*** Opening SUPPLIED MATERIAL ***
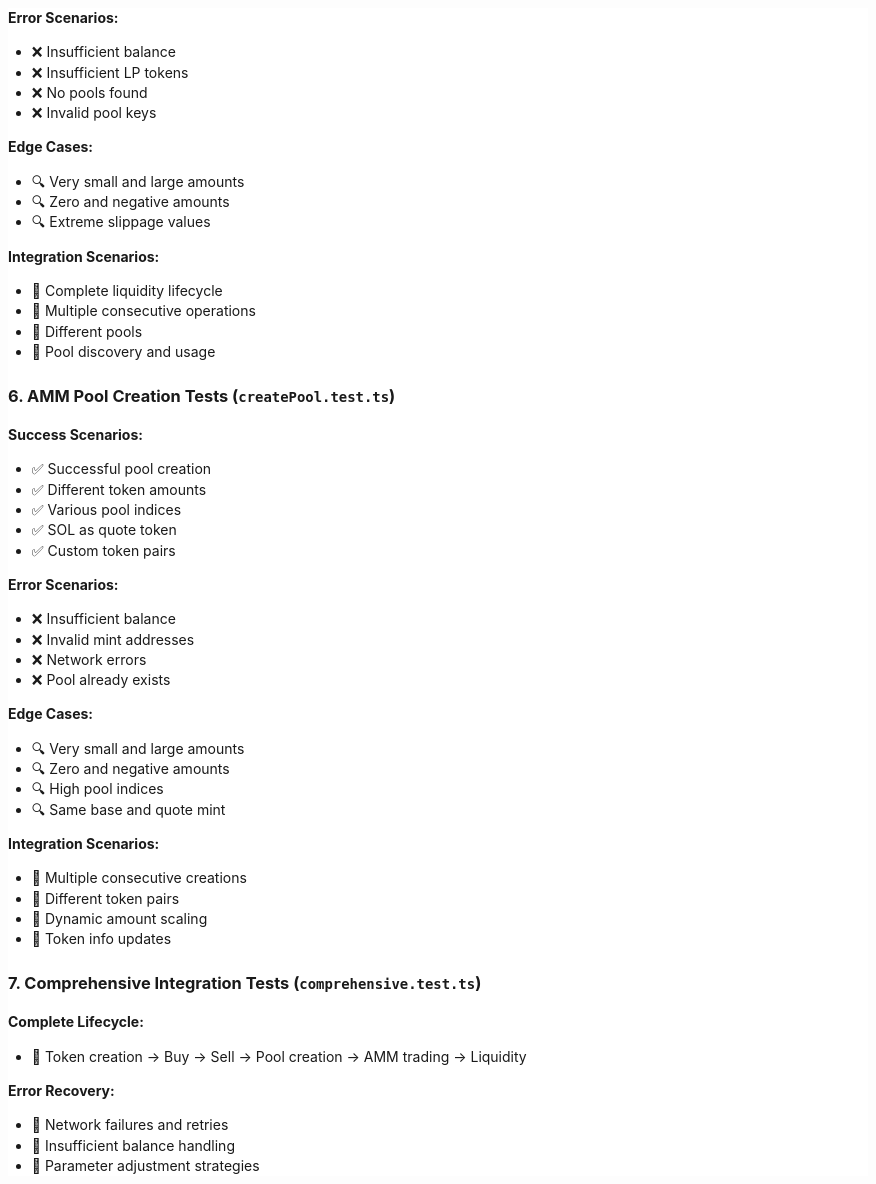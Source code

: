 **Error Scenarios:**
- ❌ Insufficient balance
- ❌ Insufficient LP tokens
- ❌ No pools found
- ❌ Invalid pool keys

**Edge Cases:**
- 🔍 Very small and large amounts
- 🔍 Zero and negative amounts
- 🔍 Extreme slippage values

**Integration Scenarios:**
- 🔄 Complete liquidity lifecycle
- 🔄 Multiple consecutive operations
- 🔄 Different pools
- 🔄 Pool discovery and usage

### 6. AMM Pool Creation Tests (`createPool.test.ts`)

**Success Scenarios:**
- ✅ Successful pool creation
- ✅ Different token amounts
- ✅ Various pool indices
- ✅ SOL as quote token
- ✅ Custom token pairs

**Error Scenarios:**
- ❌ Insufficient balance
- ❌ Invalid mint addresses
- ❌ Network errors
- ❌ Pool already exists

**Edge Cases:**
- 🔍 Very small and large amounts
- 🔍 Zero and negative amounts
- 🔍 High pool indices
- 🔍 Same base and quote mint

**Integration Scenarios:**
- 🔄 Multiple consecutive creations
- 🔄 Different token pairs
- 🔄 Dynamic amount scaling
- 🔄 Token info updates

### 7. Comprehensive Integration Tests (`comprehensive.test.ts`)

**Complete Lifecycle:**
- 🔄 Token creation → Buy → Sell → Pool creation → AMM trading → Liquidity

**Error Recovery:**
- 🔄 Network failures and retries
- 🔄 Insufficient balance handling
- 🔄 Parameter adjustment strategies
*** Closing SUPPLIED MATERIAL ***
_ABOUT THIS TASK_
Reproduce the line containing "- 🔍 Extreme slippage values" and every line after it. Stop at the last line of the records, and add nothing.

_SOLUTION_
- 🔍 Extreme slippage values

**Integration Scenarios:**
- 🔄 Complete liquidity lifecycle
- 🔄 Multiple consecutive operations
- 🔄 Different pools
- 🔄 Pool discovery and usage

### 6. AMM Pool Creation Tests (`createPool.test.ts`)

**Success Scenarios:**
- ✅ Successful pool creation
- ✅ Different token amounts
- ✅ Various pool indices
- ✅ SOL as quote token
- ✅ Custom token pairs

**Error Scenarios:**
- ❌ Insufficient balance
- ❌ Invalid mint addresses
- ❌ Network errors
- ❌ Pool already exists

**Edge Cases:**
- 🔍 Very small and large amounts
- 🔍 Zero and negative amounts
- 🔍 High pool indices
- 🔍 Same base and quote mint

**Integration Scenarios:**
- 🔄 Multiple consecutive creations
- 🔄 Different token pairs
- 🔄 Dynamic amount scaling
- 🔄 Token info updates

### 7. Comprehensive Integration Tests (`comprehensive.test.ts`)

**Complete Lifecycle:**
- 🔄 Token creation → Buy → Sell → Pool creation → AMM trading → Liquidity

**Error Recovery:**
- 🔄 Network failures and retries
- 🔄 Insufficient balance handling
- 🔄 Parameter adjustment strategies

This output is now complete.